Figure 4. Shows the proband (III-8) to have the FAMMM phenotype, manifesting malignant melanoma at age 39 and dying of pancreatic cancer at age 45; he had the CDKN2A mutation. There are two brothers (IV-9 and IV-10) who had the FAMMM phenotype and each had the CDKN2A mutation. The father of this sibship had pancreatic cancer and cutaneous malignant melanoma. Photograph of the proband with multiple atypical nevi characterized by variegated coloration, irregular contours, and larger size than typical moles.
Cancers 02 01861 g004

10. PC in Lynch Syndrome

Gargiulo et al. [39] note that only a small subset of PC cases harbor pathogenic MMR mutations.
Kastrinos et al. [29] studied 147 families with germline MMR mutations and compared the risk of PC in these families with the risk of PC in the general United States population. Their findings showed that PC in these families exceeded expectations from the general population and therefore “…Individuals with MMR gene mutations and a family history of pancreatic cancer are appropriate to include in studies to further define the risk for premalignant and malignant pancreatic neoplasms and potential benefits and limitations of surveillance.”

11. PALLD Gene

The issue of the role of PALLD, the gene that encodes the protein palladin, in PC is controversial. More research is clearly needed. The heterogeneity of hereditary and familial forms of PC must be considered, given the possibility that the palladin protein may be involved in some forms of PC but not in others.
The palladin gene (PALLD) was identified by Pogue-Geile et al. [40] who described a germline missense alteration (P239S) in that gene in a familial PC family. They suggested that this variant may form the basis of familial clustering of PC for early-onset PC with pancreatic insufficiency and diabetes mellitus. The family appeared to behave as an autosomal dominant with significant linkage to chromosome 4q32-34, a region where the PALLD gene is located. This subject is reviewed by Klein et al. [41] who indicate that Pogue-Geile et al. “…implicated an oncogenic function for palladin after finding overexpression of PALLD mRNA in pancreatic cancer tissues.” However, Klein et al. note that since the Pogue-Geile et al. paper was published, subsequent investigations failed to find evidence linking palladin to familial PC. Furthermore, Klein et al. note that investigators have failed to evaluate the full sequence of PALLD in patients with familial PC in order to determine if sequence variants in PALLD might be contributing to PC susceptibility.
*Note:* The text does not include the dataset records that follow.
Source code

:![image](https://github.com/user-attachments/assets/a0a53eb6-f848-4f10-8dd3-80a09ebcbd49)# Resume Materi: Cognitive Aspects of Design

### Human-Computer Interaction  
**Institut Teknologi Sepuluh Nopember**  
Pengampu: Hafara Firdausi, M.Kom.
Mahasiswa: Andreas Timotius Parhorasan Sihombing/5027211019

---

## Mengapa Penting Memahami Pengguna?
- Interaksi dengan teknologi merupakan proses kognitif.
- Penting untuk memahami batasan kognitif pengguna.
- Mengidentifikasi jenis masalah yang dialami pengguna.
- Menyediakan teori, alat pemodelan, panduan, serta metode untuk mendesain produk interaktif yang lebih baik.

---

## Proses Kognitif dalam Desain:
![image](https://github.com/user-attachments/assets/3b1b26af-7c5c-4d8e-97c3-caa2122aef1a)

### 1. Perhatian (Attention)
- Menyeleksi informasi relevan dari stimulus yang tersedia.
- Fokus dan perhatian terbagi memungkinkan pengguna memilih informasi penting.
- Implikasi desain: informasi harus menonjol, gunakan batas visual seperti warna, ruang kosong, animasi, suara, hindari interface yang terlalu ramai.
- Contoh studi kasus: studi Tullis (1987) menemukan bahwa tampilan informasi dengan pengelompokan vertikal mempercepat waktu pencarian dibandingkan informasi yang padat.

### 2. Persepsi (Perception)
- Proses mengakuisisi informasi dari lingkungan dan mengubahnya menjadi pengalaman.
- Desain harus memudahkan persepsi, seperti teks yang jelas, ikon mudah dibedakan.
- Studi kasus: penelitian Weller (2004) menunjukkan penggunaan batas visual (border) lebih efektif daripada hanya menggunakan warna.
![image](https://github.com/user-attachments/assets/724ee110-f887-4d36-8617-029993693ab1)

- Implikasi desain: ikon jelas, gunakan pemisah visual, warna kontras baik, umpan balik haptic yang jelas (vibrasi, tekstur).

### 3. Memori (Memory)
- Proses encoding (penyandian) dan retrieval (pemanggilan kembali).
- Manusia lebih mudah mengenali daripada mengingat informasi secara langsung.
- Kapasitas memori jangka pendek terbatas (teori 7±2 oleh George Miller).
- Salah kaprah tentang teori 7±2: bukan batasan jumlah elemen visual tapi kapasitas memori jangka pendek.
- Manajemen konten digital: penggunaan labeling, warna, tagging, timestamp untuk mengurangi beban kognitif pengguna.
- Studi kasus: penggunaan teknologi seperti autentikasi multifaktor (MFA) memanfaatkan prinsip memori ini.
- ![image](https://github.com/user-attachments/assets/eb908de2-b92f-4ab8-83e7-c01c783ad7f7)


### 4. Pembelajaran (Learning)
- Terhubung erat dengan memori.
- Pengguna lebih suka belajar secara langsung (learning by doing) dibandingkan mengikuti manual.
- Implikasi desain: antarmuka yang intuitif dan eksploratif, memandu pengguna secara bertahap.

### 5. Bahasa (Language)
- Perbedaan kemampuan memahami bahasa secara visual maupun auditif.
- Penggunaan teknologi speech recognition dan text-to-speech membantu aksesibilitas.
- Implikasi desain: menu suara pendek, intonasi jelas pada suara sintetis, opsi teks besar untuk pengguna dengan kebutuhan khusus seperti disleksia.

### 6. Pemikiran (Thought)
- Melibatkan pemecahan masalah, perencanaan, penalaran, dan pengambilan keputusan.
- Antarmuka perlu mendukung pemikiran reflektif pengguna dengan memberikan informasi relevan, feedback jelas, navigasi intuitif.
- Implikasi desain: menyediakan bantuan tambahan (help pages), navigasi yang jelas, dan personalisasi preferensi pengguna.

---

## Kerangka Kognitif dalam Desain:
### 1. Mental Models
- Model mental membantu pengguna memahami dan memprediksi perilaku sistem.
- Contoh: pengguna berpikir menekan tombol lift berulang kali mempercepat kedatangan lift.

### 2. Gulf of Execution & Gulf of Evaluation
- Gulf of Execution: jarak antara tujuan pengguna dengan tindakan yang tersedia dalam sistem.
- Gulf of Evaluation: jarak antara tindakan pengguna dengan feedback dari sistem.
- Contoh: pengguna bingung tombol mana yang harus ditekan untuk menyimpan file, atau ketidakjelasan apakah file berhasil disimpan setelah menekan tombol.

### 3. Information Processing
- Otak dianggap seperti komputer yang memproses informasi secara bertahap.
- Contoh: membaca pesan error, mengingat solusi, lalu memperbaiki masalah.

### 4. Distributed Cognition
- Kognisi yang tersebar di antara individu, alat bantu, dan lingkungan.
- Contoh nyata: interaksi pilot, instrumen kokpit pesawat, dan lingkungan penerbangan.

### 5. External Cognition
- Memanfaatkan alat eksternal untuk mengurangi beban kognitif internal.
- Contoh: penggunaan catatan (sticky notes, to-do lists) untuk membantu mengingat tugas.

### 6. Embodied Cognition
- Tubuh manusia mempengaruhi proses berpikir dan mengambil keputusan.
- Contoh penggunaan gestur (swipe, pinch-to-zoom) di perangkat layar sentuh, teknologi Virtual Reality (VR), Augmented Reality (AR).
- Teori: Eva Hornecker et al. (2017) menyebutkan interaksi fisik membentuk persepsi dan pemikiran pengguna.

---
Given this background, Klein et al. sequenced the entire coding region of PALLD in 48 individuals with familial PC. Importantly, they did not find any deleterious mutations and were not able to show evidence to implicate mutations in PALLD as a cause of familial PC.
Salaria et al. [42] conclude that “The overexpression of palladin relative to normal pancreas in the majority of pancreatic cancers is limited to non-neoplastic stromal cells.” These authors conclude that, given the fact that palladin is not overexpressed in most PC cells, it then follows that palladin’s overexpression is not likely to impact the invasive and migratory abilities of PC cells.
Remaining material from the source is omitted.